Plain-text document sources:
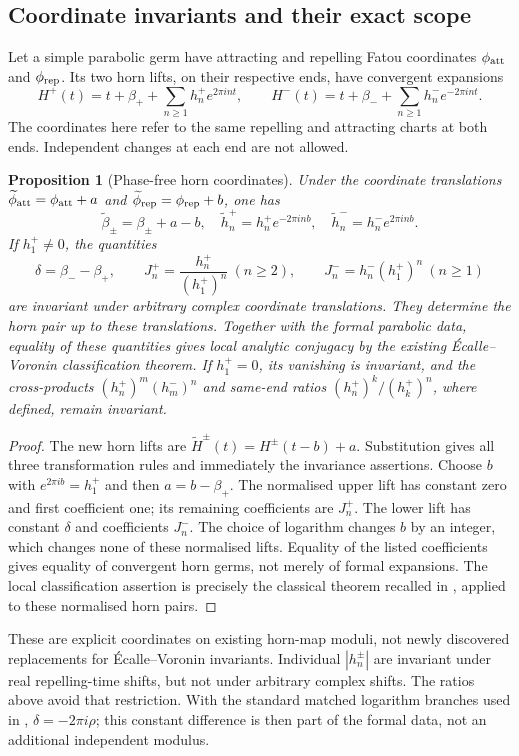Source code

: \documentclass[11pt]{article}
\newtheorem{proposition}[theorem]{Proposition}
\begin{document}
\subsection{Coordinate invariants and their exact scope}
Let a simple parabolic germ have attracting and repelling Fatou
coordinates $\phi_{\rm att}$ and $\phi_{\rm rep}$. Its two horn lifts,
on their respective ends, have convergent expansions
\[
 H^+(t)=t+\beta_++\sum_{n\ge1}h_n^+e^{2\pi int},\qquad
 H^-(t)=t+\beta_-+\sum_{n\ge1}h_n^-e^{-2\pi int}.
\]
The coordinates here refer to the same repelling and attracting charts
at both ends. Independent changes at each end are not allowed.

\begin{proposition}[Phase-free horn coordinates]
\label{prop:horn-invariants}
Under the coordinate translations
$\widetilde\phi_{\rm att}=\phi_{\rm att}+a$ and
$\widetilde\phi_{\rm rep}=\phi_{\rm rep}+b$, one has
\[
 \widetilde\beta_\pm=\beta_\pm+a-b,\quad
 \widetilde h_n^+=h_n^+e^{-2\pi inb},\quad
 \widetilde h_n^-=h_n^-e^{2\pi inb}.
\]
If $h_1^+\ne0$, the quantities
\[
 \delta=\beta_--\beta_+,\qquad
 J_n^+=\frac{h_n^+}{(h_1^+)^n}\ (n\ge2),\qquad
 J_n^-=h_n^-(h_1^+)^n\ (n\ge1)
\]
are invariant under arbitrary complex coordinate translations. They
determine the horn pair up to these translations. Together with the
formal parabolic data, equality of these quantities gives local analytic
conjugacy by the existing \'Ecalle--Voronin classification theorem.
If $h_1^+=0$, its vanishing is invariant, and the cross-products
$(h_n^+)^m(h_m^-)^n$ and same-end ratios
$(h_n^+)^k/(h_k^+)^n$, where defined, remain invariant.
\end{proposition}
\begin{proof}
The new horn lifts are $\widetilde H^\pm(t)=H^\pm(t-b)+a$.
Substitution gives all three transformation rules and immediately the
invariance assertions. Choose $b$ with $e^{2\pi ib}=h_1^+$ and then
$a=b-\beta_+$. The normalised upper lift has constant zero and first
coefficient one; its remaining coefficients are $J_n^+$.
The lower lift has constant $\delta$ and coefficients $J_n^-$.
The choice of logarithm changes $b$ by an integer, which changes none
of these normalised lifts. Equality of the listed coefficients gives
equality of convergent horn germs, not merely of formal expansions.
The local classification assertion is precisely the classical theorem
recalled in \cite{DS}, applied to these normalised horn pairs.
\end{proof}
These are explicit coordinates on existing horn-map moduli, not newly
discovered replacements for \'Ecalle--Voronin invariants. Individual
$|h_n^\pm|$ are invariant under real repelling-time shifts, but not under
arbitrary complex shifts. The ratios above avoid that restriction.
With the standard matched logarithm branches used in \cite{DS},
$\delta=-2\pi i\rho$; this constant difference is then part of the
formal data, not an additional independent modulus.
\end{document}
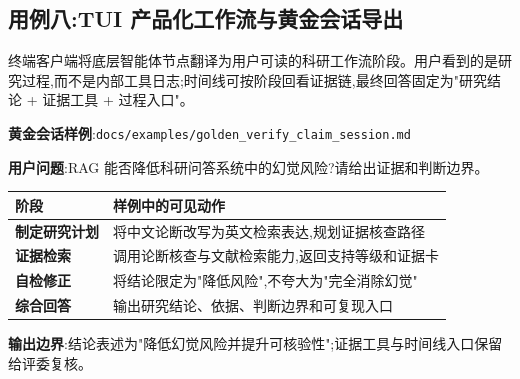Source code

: \subsection{用例八:TUI 产品化工作流与黄金会话导出}
终端客户端将底层智能体节点翻译为用户可读的科研工作流阶段。用户看到的是研究过程,而不是内部工具日志;时间线可按阶段回看证据链,最终回答固定为"研究结论 + 证据工具 + 过程入口"。
\begin{plainbox}
\textbf{黄金会话样例}:\texttt{docs/examples/golden\_verify\_claim\_session.md}\par\vspace{2pt}
\textbf{用户问题}:RAG 能否降低科研问答系统中的幻觉风险?请给出证据和判断边界。\par\vspace{2pt}
\begin{tableblock}
\begin{tabularx}{0.92\textwidth}{>{\bfseries}p{28mm}X}
\toprule
阶段 & 样例中的可见动作 \\
\midrule
制定研究计划 & 将中文论断改写为英文检索表达,规划证据核查路径 \\
证据检索 & 调用论断核查与文献检索能力,返回支持等级和证据卡 \\
自检修正 & 将结论限定为"降低风险",不夸大为"完全消除幻觉" \\
综合回答 & 输出研究结论、依据、判断边界和可复现入口 \\
\bottomrule
\end{tabularx}
\end{tableblock}
\textbf{输出边界}:结论表述为"降低幻觉风险并提升可核验性";证据工具与时间线入口保留给评委复核。
\end{plainbox}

ASSIGNMENT — Every record is to be reproduced exactly, with no pictures included.

PROBLEM SOLUTION —
Source code

: \documentclass[11pt]{article}
\newtheorem{proposition}[theorem]{Proposition}
\begin{document}
\subsection{Coordinate invariants and their exact scope}
Let a simple parabolic germ have attracting and repelling Fatou
coordinates $\phi_{\rm att}$ and $\phi_{\rm rep}$. Its two horn lifts,
on their respective ends, have convergent expansions
\[
 H^+(t)=t+\beta_++\sum_{n\ge1}h_n^+e^{2\pi int},\qquad
 H^-(t)=t+\beta_-+\sum_{n\ge1}h_n^-e^{-2\pi int}.
\]
The coordinates here refer to the same repelling and attracting charts
at both ends. Independent changes at each end are not allowed.

\begin{proposition}[Phase-free horn coordinates]
\label{prop:horn-invariants}
Under the coordinate translations
$\widetilde\phi_{\rm att}=\phi_{\rm att}+a$ and
$\widetilde\phi_{\rm rep}=\phi_{\rm rep}+b$, one has
\[
 \widetilde\beta_\pm=\beta_\pm+a-b,\quad
 \widetilde h_n^+=h_n^+e^{-2\pi inb},\quad
 \widetilde h_n^-=h_n^-e^{2\pi inb}.
\]
If $h_1^+\ne0$, the quantities
\[
 \delta=\beta_--\beta_+,\qquad
 J_n^+=\frac{h_n^+}{(h_1^+)^n}\ (n\ge2),\qquad
 J_n^-=h_n^-(h_1^+)^n\ (n\ge1)
\]
are invariant under arbitrary complex coordinate translations. They
determine the horn pair up to these translations. Together with the
formal parabolic data, equality of these quantities gives local analytic
conjugacy by the existing \'Ecalle--Voronin classification theorem.
If $h_1^+=0$, its vanishing is invariant, and the cross-products
$(h_n^+)^m(h_m^-)^n$ and same-end ratios
$(h_n^+)^k/(h_k^+)^n$, where defined, remain invariant.
\end{proposition}
\begin{proof}
The new horn lifts are $\widetilde H^\pm(t)=H^\pm(t-b)+a$.
Substitution gives all three transformation rules and immediately the
invariance assertions. Choose $b$ with $e^{2\pi ib}=h_1^+$ and then
$a=b-\beta_+$. The normalised upper lift has constant zero and first
coefficient one; its remaining coefficients are $J_n^+$.
The lower lift has constant $\delta$ and coefficients $J_n^-$.
The choice of logarithm changes $b$ by an integer, which changes none
of these normalised lifts. Equality of the listed coefficients gives
equality of convergent horn germs, not merely of formal expansions.
The local classification assertion is precisely the classical theorem
recalled in \cite{DS}, applied to these normalised horn pairs.
\end{proof}
These are explicit coordinates on existing horn-map moduli, not newly
discovered replacements for \'Ecalle--Voronin invariants. Individual
$|h_n^\pm|$ are invariant under real repelling-time shifts, but not under
arbitrary complex shifts. The ratios above avoid that restriction.
With the standard matched logarithm branches used in \cite{DS},
$\delta=-2\pi i\rho$; this constant difference is then part of the
formal data, not an additional independent modulus.
\end{document}
Source code

: \subsection{用例八:TUI 产品化工作流与黄金会话导出}
终端客户端将底层智能体节点翻译为用户可读的科研工作流阶段。用户看到的是研究过程,而不是内部工具日志;时间线可按阶段回看证据链,最终回答固定为"研究结论 + 证据工具 + 过程入口"。
\begin{plainbox}
\textbf{黄金会话样例}:\texttt{docs/examples/golden\_verify\_claim\_session.md}\par\vspace{2pt}
\textbf{用户问题}:RAG 能否降低科研问答系统中的幻觉风险?请给出证据和判断边界。\par\vspace{2pt}
\begin{tableblock}
\begin{tabularx}{0.92\textwidth}{>{\bfseries}p{28mm}X}
\toprule
阶段 & 样例中的可见动作 \\
\midrule
制定研究计划 & 将中文论断改写为英文检索表达,规划证据核查路径 \\
证据检索 & 调用论断核查与文献检索能力,返回支持等级和证据卡 \\
自检修正 & 将结论限定为"降低风险",不夸大为"完全消除幻觉" \\
综合回答 & 输出研究结论、依据、判断边界和可复现入口 \\
\bottomrule
\end{tabularx}
\end{tableblock}
\textbf{输出边界}:结论表述为"降低幻觉风险并提升可核验性";证据工具与时间线入口保留给评委复核。
\end{plainbox}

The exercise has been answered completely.